Ataxia telangiectasia mutated inhibitor-loaded copper sulfide nanoparticles for low-temperature photothermal therapy of hepatocellular carcinoma

Hepatocellular carcinoma (HCC) is the most frequent type of primary liver Cancer, and is ranked the sixth most common neoplasm and the third leading cause of cancer-related deaths. Photothermal therapy (PTT) for thermal ablation of local tumors has recently emerged as a therapeutic strategy. However, the relatively high temperature of over 50 °C may lead to unexpected heat-related damage to tumor-adjacent normal tissues. Herein, we designed and synthesized ataxia telangiectasia mutated (ATM) inhibitor loaded hollow-structured CuS NPs with surface modification with anti-TGF-β antibody (CuS-ATMi@TGF-β NPs). CuS-ATMi@TGF-β NPs are highly photo-stable, can release encapsulated drugs, and increase the temperature to an effective level in a near-infrared (NIR)-responsive manner. Moreover, CuS-ATMi@TGF-β NPs specifically target tumors and thereby significantly inhibit tumor growth on contribution to synergistic low-temperature PTT and chemotherapy. This system not only achieved low-temperature PTT but also resulted in reduced damage to normal tissues. Modification with anti-TGF-β antibody enhanced target specificity and immune activation. The combination of PTT and ATM Inhibitor showed synergistic effects and significantly attenuated the growth of the HCC via down regulation of heat shock protein (HSP). CuS-ATMi@TGF-β NPs are a highly promising platform for targeted tumor ablation via hyperthermia-mediated tumor death with minimal damage to normal tissues at a low temperature. STATEMENT OF SIGNIFICANCE: We constructed ataxia telangiectasia mutated (ATM) inhibitor-loaded hollow-structured CuS NPs with surface modification with anti-TGF-β antibody (CuS-ATMi@TGF-β NPs). CuS-ATMi@TGF-β NPs not only achieved low-temperature photothermal therapy (PTT) but also resulted in reduced damage to normal tissues and sufficient biocompatibility.

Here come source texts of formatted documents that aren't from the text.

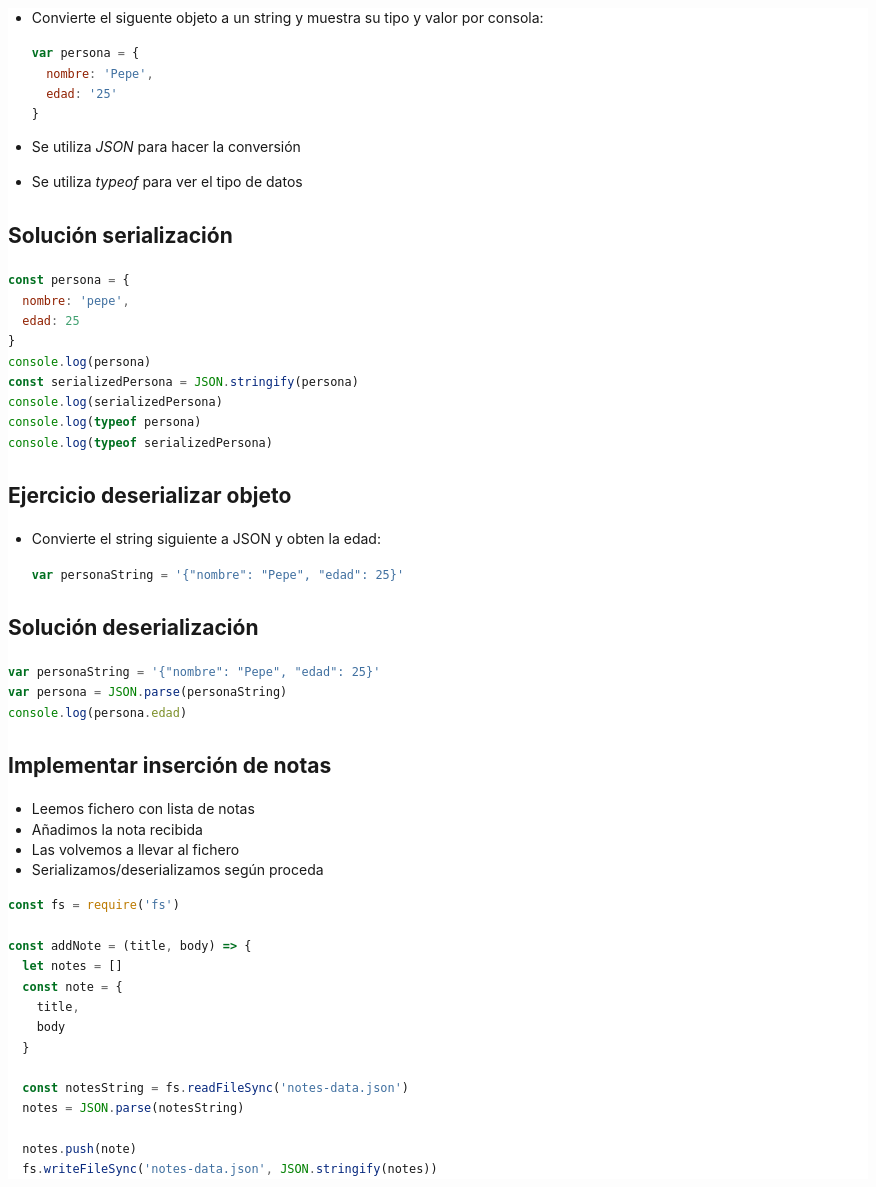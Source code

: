 - Convierte el siguente objeto a un string y muestra su tipo y valor por consola:

  ```js
  var persona = {
    nombre: 'Pepe',
    edad: '25'
  }
  ```

- Se utiliza *JSON* para hacer la conversión
- Se utiliza *typeof* para ver el tipo de datos


## Solución serialización

```js
const persona = {
  nombre: 'pepe',
  edad: 25
}
console.log(persona)
const serializedPersona = JSON.stringify(persona)
console.log(serializedPersona)
console.log(typeof persona)
console.log(typeof serializedPersona)
```


## Ejercicio deserializar objeto

- Convierte el string siguiente a JSON y obten la edad:

  ```js
  var personaString = '{"nombre": "Pepe", "edad": 25}'
  ```


## Solución deserialización

```js
var personaString = '{"nombre": "Pepe", "edad": 25}'
var persona = JSON.parse(personaString)
console.log(persona.edad)
```


## Implementar inserción de notas

- Leemos fichero con lista de notas
- Añadimos la nota recibida
- Las volvemos a llevar al fichero
- Serializamos/deserializamos según proceda


```js
const fs = require('fs')

const addNote = (title, body) => {
  let notes = []
  const note = {
    title,
    body
  }

  const notesString = fs.readFileSync('notes-data.json')
  notes = JSON.parse(notesString)

  notes.push(note)
  fs.writeFileSync('notes-data.json', JSON.stringify(notes))
```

The modification with anti-TGF-β antibody enhanced targeted specificity, cell endocytosis, and immune activation. In addition, the combination of PTT and ATM Inhibitor synergistically attenuated the growth of the HCC via downregulation of heat shock protein (HSP). This study provided proof-of-concept for the ATM Inhibitor that mediated low-temperature PTT with a potential for future clinical applications.